Выбрать главу

- Дай мне твою руку, Аменопис! - торжественно произнес Ненху-Ра.

И я, приведенный сам в волнение, молча повиновался. Долго жрец разглядывал таинственные линии, и я видел, как сумрачнее и тревожнее становился его взгляд.

- Такова была воля Всесоздавшего, - сказал он наконец, - чтоб случай, как называют его люди, или судьба, как называем его мы, посвященные в таинства, - привел тебя, Аменопис, ко мне… Я вопрошу звезды, и если они скажут мне то же, что сказали мне изображенные на твоем челе и руке веления, то дивен должен быть твой гороскоп!.. Иди, сын мой, и знай, что отныне ты принят в число моих учеников!

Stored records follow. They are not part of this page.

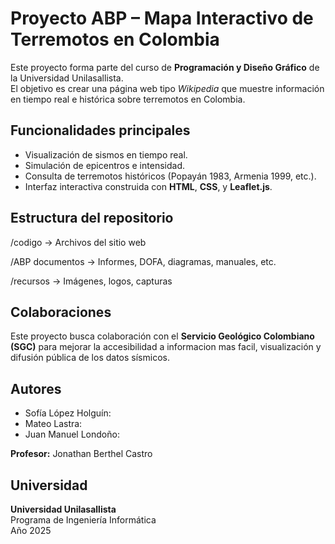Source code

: # Proyecto ABP – Mapa Interactivo de Terremotos en Colombia

Este proyecto forma parte del curso de **Programación y Diseño Gráfico** de la Universidad Unilasallista.  
El objetivo es crear una página web tipo *Wikipedia* que muestre información en tiempo real e histórica sobre terremotos en Colombia.

## Funcionalidades principales
- Visualización de sismos en tiempo real.
- Simulación de epicentros e intensidad.
- Consulta de terremotos históricos (Popayán 1983, Armenia 1999, etc.).
- Interfaz interactiva construida con **HTML**, **CSS**, y **Leaflet.js**.

## Estructura del repositorio
/codigo → Archivos del sitio web

/ABP documentos → Informes, DOFA, diagramas, manuales, etc.

/recursos → Imágenes, logos, capturas

## Colaboraciones
Este proyecto busca colaboración con el **Servicio Geológico Colombiano (SGC)** para mejorar la accesibilidad a informacion mas facil, visualización y difusión pública de los datos sísmicos.

## Autores
- Sofía López Holguín:  
- Mateo Lastra: 
- Juan Manuel Londoño:
  
**Profesor:** Jonathan Berthel Castro

## Universidad
**Universidad Unilasallista**  
Programa de Ingeniería Informática  
Año 2025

Я удалился и присоединился к своим товарищам. Никому из них я не сказал о новом положении, которое мне суждено было занять по воле Ненху-Ра.

До сих пор не было примера, чтоб кто-нибудь из «воспитанников фараона» вступал в касту жрецов. Только верховный жрец мог допустить подобное нарушение закона. Душа моя колебалась, и сам я объят был трепетом; таинственная наука жрецов не только давно уже манила мое любопытство, но и вселяла невольный страх, разделяемый мною со всеми египтянами: мы привыкли с уважением взирать на людей, вся жизнь которых была посвящена служению великим богам, - на тех людей, которым известны были тайны, недоступные нам, которые умели читать грядущие судьбы людей, направлять их волю и в полных глубокого смысла мистериях черпать силы, выделявшие их из ряда людей.

И мне представлялось, что я должен сделаться участником их жизни, разделять их труды и приобрести их познания, - и эта мысль радовала меня нескончаемо и вместе пугала своим величием.

Я - потомок избранного народа, сын левита, служившего Единому Богу, - сделаюсь жрецом Озириса и Изиды!.. Как внезапно пришла мне на ум эта мысль, так же внезапно показалось мне невозможным исполнить веление Ненху-Ра. Неведомый мне Бог, которому служил мой отец и которого я забыл в чуждой стране, восстал передо мной во всем Своем величии. Родные заветы, из рода в род переходившие в коленах избранного народа, воскресли в моей душе, и огненными буквами начертались передо мной священные слова:

«Велик Иегова, велик Бог Израиля!..»

Венчанный цветами памятник, посвященный Богу Всесильному, предстал предо мной живым укором. И память о Боге Израиля воскресла в моей душе…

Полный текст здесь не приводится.